Only the lines from the beginning of the entries through the one that holds "and Phoenix integration." may appear in the answer, written out exactly and free of pictures.

(Data entries)
------------------------------------------------------------
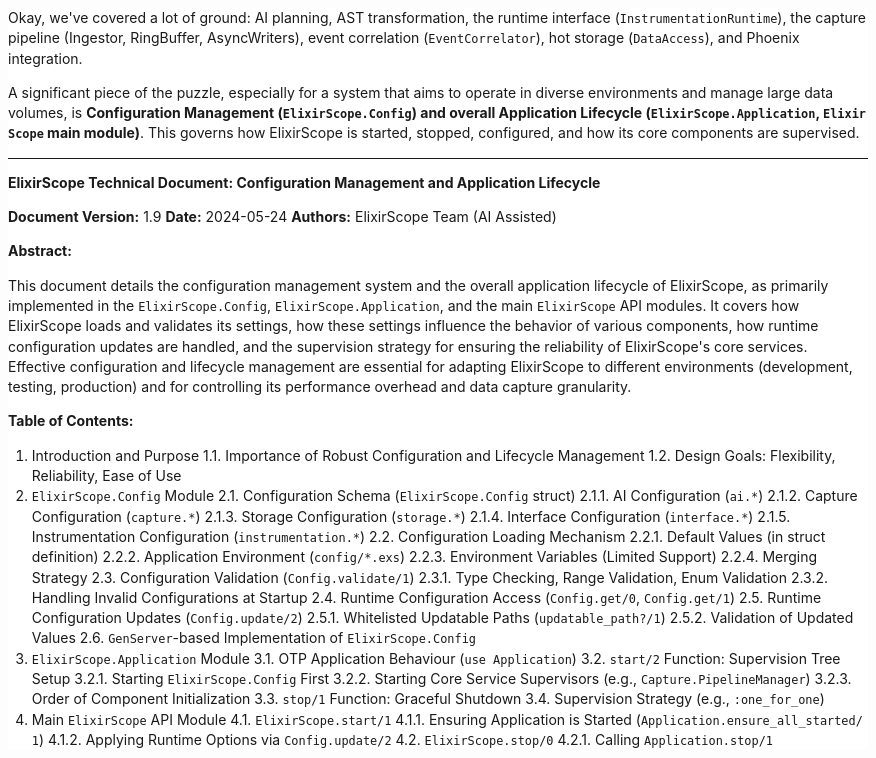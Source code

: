 Okay, we've covered a lot of ground: AI planning, AST transformation, the runtime interface (`InstrumentationRuntime`), the capture pipeline (Ingestor, RingBuffer, AsyncWriters), event correlation (`EventCorrelator`), hot storage (`DataAccess`), and Phoenix integration.

A significant piece of the puzzle, especially for a system that aims to operate in diverse environments and manage large data volumes, is **Configuration Management (`ElixirScope.Config`) and overall Application Lifecycle (`ElixirScope.Application`, `ElixirScope` main module)**. This governs how ElixirScope is started, stopped, configured, and how its core components are supervised.

---

**ElixirScope Technical Document: Configuration Management and Application Lifecycle**

**Document Version:** 1.9
**Date:** 2024-05-24
**Authors:** ElixirScope Team (AI Assisted)

**Abstract:**

This document details the configuration management system and the overall application lifecycle of ElixirScope, as primarily implemented in the `ElixirScope.Config`, `ElixirScope.Application`, and the main `ElixirScope` API modules. It covers how ElixirScope loads and validates its settings, how these settings influence the behavior of various components, how runtime configuration updates are handled, and the supervision strategy for ensuring the reliability of ElixirScope's core services. Effective configuration and lifecycle management are essential for adapting ElixirScope to different environments (development, testing, production) and for controlling its performance overhead and data capture granularity.

**Table of Contents:**

1.  Introduction and Purpose
    1.1. Importance of Robust Configuration and Lifecycle Management
    1.2. Design Goals: Flexibility, Reliability, Ease of Use
2.  `ElixirScope.Config` Module
    2.1. Configuration Schema (`ElixirScope.Config` struct)
        2.1.1. AI Configuration (`ai.*`)
        2.1.2. Capture Configuration (`capture.*`)
        2.1.3. Storage Configuration (`storage.*`)
        2.1.4. Interface Configuration (`interface.*`)
        2.1.5. Instrumentation Configuration (`instrumentation.*`)
    2.2. Configuration Loading Mechanism
        2.2.1. Default Values (in struct definition)
        2.2.2. Application Environment (`config/*.exs`)
        2.2.3. Environment Variables (Limited Support)
        2.2.4. Merging Strategy
    2.3. Configuration Validation (`Config.validate/1`)
        2.3.1. Type Checking, Range Validation, Enum Validation
        2.3.2. Handling Invalid Configurations at Startup
    2.4. Runtime Configuration Access (`Config.get/0`, `Config.get/1`)
    2.5. Runtime Configuration Updates (`Config.update/2`)
        2.5.1. Whitelisted Updatable Paths (`updatable_path?/1`)
        2.5.2. Validation of Updated Values
    2.6. `GenServer`-based Implementation of `ElixirScope.Config`
3.  `ElixirScope.Application` Module
    3.1. OTP Application Behaviour (`use Application`)
    3.2. `start/2` Function: Supervision Tree Setup
        3.2.1. Starting `ElixirScope.Config` First
        3.2.2. Starting Core Service Supervisors (e.g., `Capture.PipelineManager`)
        3.2.3. Order of Component Initialization
    3.3. `stop/1` Function: Graceful Shutdown
    3.4. Supervision Strategy (e.g., `:one_for_one`)
4.  Main `ElixirScope` API Module
    4.1. `ElixirScope.start/1`
        4.1.1. Ensuring Application is Started (`Application.ensure_all_started/1`)
        4.1.2. Applying Runtime Options via `Config.update/2`
    4.2. `ElixirScope.stop/0`
        4.2.1. Calling `Application.stop/1`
------------------------------------------------------------
**ANSWER SPACE**.
Source code

: Okay, we've covered a lot of ground: AI planning, AST transformation, the runtime interface (`InstrumentationRuntime`), the capture pipeline (Ingestor, RingBuffer, AsyncWriters), event correlation (`EventCorrelator`), hot storage (`DataAccess`), and Phoenix integration.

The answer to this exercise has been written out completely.